Indian Institute of Information Technology, Sonepat
- Motto: Tejaswi Naav Dweetmastu
- Type: An Institute of National Importance, under PPP Model
- Established: 2014
- Director: M. N. Doja
- Undergraduates: 180
- Location: Sonipat, Haryana, India
- Website: www.iiitsonepat.ac.in

= Indian Institute of Information Technology, Sonepat =

Technical institute in Haryana, India

Indian Institute of Information Technology Sonepat (IIIT Sonepat) is an Indian Institutes of Information Technology located at Sonipat, Haryana. The academic session of IIIT Sonepat started from its temporary campus at NIT Kurukshetra from year 2014 Right now it is running in Shri Balwant Institute of Technology, GT Road Sonepat. IIIT Sonepat is a joint venture of the Ministry of Human Resource Development, Government of India, the Govt. of Haryana, with Industries in Public-Private Partnership model and has been declared as the Institutes of National Importance.

==History==
On 18 March 2013, Ministry of Human Resource Development, Government of India introduced a bill in the Parliament to establish 20 new Indian Institute of Information Technology's in different parts of the country. As per the bill, MHRD established 20 new IIITs under the Public-Private Partnership (PPP) mode partnering with respective state governments and industry partners.

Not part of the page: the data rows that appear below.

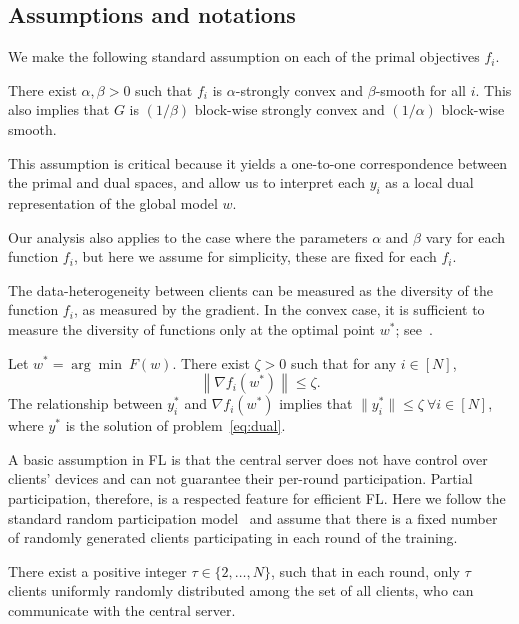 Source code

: \subsection{Assumptions and notations}

We make the following standard assumption on each of the primal objectives $f_i$.
\begin{assumption} \label{assum:stronglyCvx_smooth}
  There exist $\alpha,\beta> 0$ such that $f_i$ is $\alpha$-strongly convex and $\beta$-smooth for all $i$. This also implies that $G$ is $(1/\beta)$ block-wise strongly convex and $(1/\alpha)$ block-wise smooth.
\end{assumption}
This assumption is critical because it yields a one-to-one correspondence between the primal and dual spaces, and allow us to interpret each $y_i$ as a local dual representation of the global model $w$. 

Our analysis also applies to the case where the parameters $\alpha$ and $\beta$ vary for each function $f_i$, but here we assume for simplicity, these are fixed for each $f_i$. 

The data-heterogeneity between clients can be measured as the diversity of the function $f_i$, as measured by the gradient. In the convex case, it is sufficient to measure the diversity of functions only at the optimal point $w^*$; see~\citet[Assumption~3a]{koloskova2020unified}. 
\begin{assumption} \label{assum:dissimilar}
  Let $w^* = \arg\min~ F(w)$. There exist $\zeta>0$ such that for any $i \in [N]$,
  \[
    \left\|\nabla f_i(w^*) \right\| \leq \zeta.
  \] The relationship between $y_i^*$ and $\nabla f_i(w^*)$ implies that $\|y_i^*\| \leq \zeta ~\forall i \in [N]$, where $y^*$ is the solution of problem~\eqref{eq:dual}. 
\end{assumption}

A basic assumption in FL is that the central server does not have control over clients' devices and can not guarantee their per-round participation. Partial participation, therefore, is a respected feature for efficient FL. Here we follow the standard random participation model~\citep{wang2021field,li2020federated,li2019convergence} and assume that there is a fixed number of randomly generated clients participating in each round of the training.

\begin{assumption} \label{assum:partial}
    There exist a positive integer $\tau \in \{2,\dots,N\}$, such that in each round, only $\tau$ clients uniformly randomly distributed among the set of all clients, who can communicate with the central server.
\end{assumption}

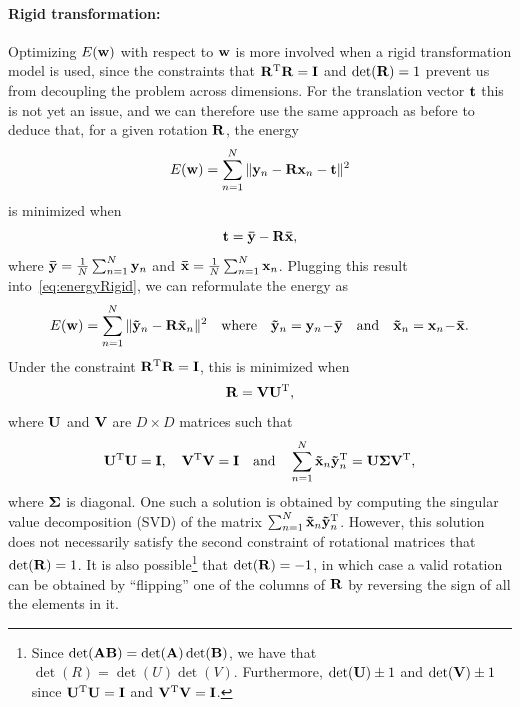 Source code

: \documentclass[10pt,twoside]{book}
\begin{document}
\paragraph{Rigid transformation:}
%
Optimizing $E(\mathbf{w})$ with respect to $\mathbf{w}$ is more involved when a rigid transformation model is used, since the constraints 
that $\mathbf{R}^\mathrm{T}\mathbf{R} = \mathbf{I}$ and 
$\det(\mathbf{R})=1$ prevent us from decoupling the problem across dimensions.
For the translation vector $\mathbf{t}$ this is not yet an issue, and 
we can therefore use the same approach as before to deduce that, for a given rotation $\mathbf{R}$, the energy
\begin{equation}
E(\mathbf{w}) = \sum_{n=1}^N \| \mathbf{y}_n - \mathbf{R} \mathbf{x}_n - \mathbf{t} \|^2
\label{eq:energyRigid}
\end{equation}
is minimized when 
\begin{equation}
\mathbf{t} = \mathbf{\bar{y}} - \mathbf{R} \mathbf{\bar{x}},
\label{eq:solutionForTranslationInRigid}
\end{equation}
where
$
\mathbf{\bar{y}} = \frac{1}{N} \sum_{n=1}^N \mathbf{y}_n
$
and
$
\mathbf{\bar{x}} = \frac{1}{N} \sum_{n=1}^N \mathbf{x}_n
$.
% 
Plugging this result into~\eqref{eq:energyRigid}, we can reformulate the energy as
$$
E(\mathbf{w}) = \sum_{n=1}^N \| \mathbf{\tilde{y}}_n - \mathbf{R} \mathbf{\tilde{x}}_n \|^2
\quad 
\text{where}
\quad
\mathbf{\tilde{y}}_n = \mathbf{y}_n \! - \! \mathbf{\bar{y}}
\quad 
\text{and}
\quad
\mathbf{\tilde{x}}_n = \mathbf{x}_n \! - \! \mathbf{\bar{x}}
.
$$
Under the constraint $\mathbf{R}^\mathrm{T}\mathbf{R} = \mathbf{I}$, this is minimized when~\cite{schonemann1966generalized}
$$
\mathbf{R} = \mathbf{V} \mathbf{U}^\mathrm{T}, 
$$
where $\mathbf{U}$ and $\mathbf{V}$ are $D \times D$ matrices such that
$$
\mathbf{U}^\mathrm{T} \mathbf{U} = \mathbf{I},
\quad
\mathbf{V}^\mathrm{T} \mathbf{V} = \mathbf{I}
\quad
\text{and}
\quad
\sum_{n=1}^N \mathbf{\tilde{x}}_n \mathbf{\tilde{y}}_n^\mathrm{T} 
=
\mathbf{U}
{\mbox{\boldmath {${\Sigma}$}}}
\mathbf{V}^\mathrm{T}
,
$$
where ${\mbox{\boldmath {${\Sigma}$}}}$ is diagonal.
%
One such a solution is obtained by computing the singular value decomposition (SVD) of the matrix 
$\sum_{n=1}^N \mathbf{\tilde{x}}_n \mathbf{\tilde{y}}_n^\mathrm{T}$.
However, this solution does not necessarily satisfy the second constraint of rotational matrices that 
$\det( \mathbf{R} ) = 1$. It is also possible\footnote{%
Since $\det(\mathbf{A} \mathbf{B}) = \det(\mathbf{A}) \det(\mathbf{B})$,
we have that $\det(R) = \det(U) \det(V)$.
Furthermore,
$\det(\mathbf{U}) \pm 1$ and $\det(\mathbf{V}) \pm 1$ since $\mathbf{U}^\mathrm{T} \mathbf{U} = \mathbf{I}$ and $\mathbf{V}^\mathrm{T} \mathbf{V} = \mathbf{I}$.
}
that $\det( \mathbf{R} ) = -1$, in which case a valid rotation can be obtained by ``flipping'' one of the columns of $\mathbf{R}$ by reversing the sign of all the elements in it.
\end{document}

IIIT-S started to intake students from the academic year 2014–15, offering Computer Science and Engineering, Electronics and Communication Engineering and Information technology to the incoming students, functioning in the campus of NIT Kurukshetra, with NIT Kurukshetra acting as their mentor institute.

On 9 August 2017, The Indian Institutes of Information Technology (Public-Private Partnership) Act, 2017 was passed, following which IIIT-S along with other newly established IIITs, was conferred the status of an Institute of National Importance. The bill, was passed, aiming to generate highly competent manpower of global standards for the Information Technology Industry, expected to act as a major catalyst to develop new knowledge in the field of Information Technology.

==Admissions==
The admission to IIIT is through Joint Seat Allocation Authority (JOSAA) and Central Seat allocation Board (CSAB). The students are allotted admission by JOSAA based on their Joint Entrance Examination (JEE-Main) ranks.

==Academic programs==
The Institute presently offers B.Tech in Computer Science and Engineering (CSE) and Information Technology (IT) and Data Science Analytics (DSA) with an intake of 120, 60 and 60 students respectively.

==Campus==
IIIT Sonepat campus is under constructions. The initial classes were running in the premises and under the mentorship of National Institute of Technology, Kurukshetra till 2018, after which the classes were shifted to Rajiv Gandhi Education City in the secondary campus of Indian Institute of Technology Delhi.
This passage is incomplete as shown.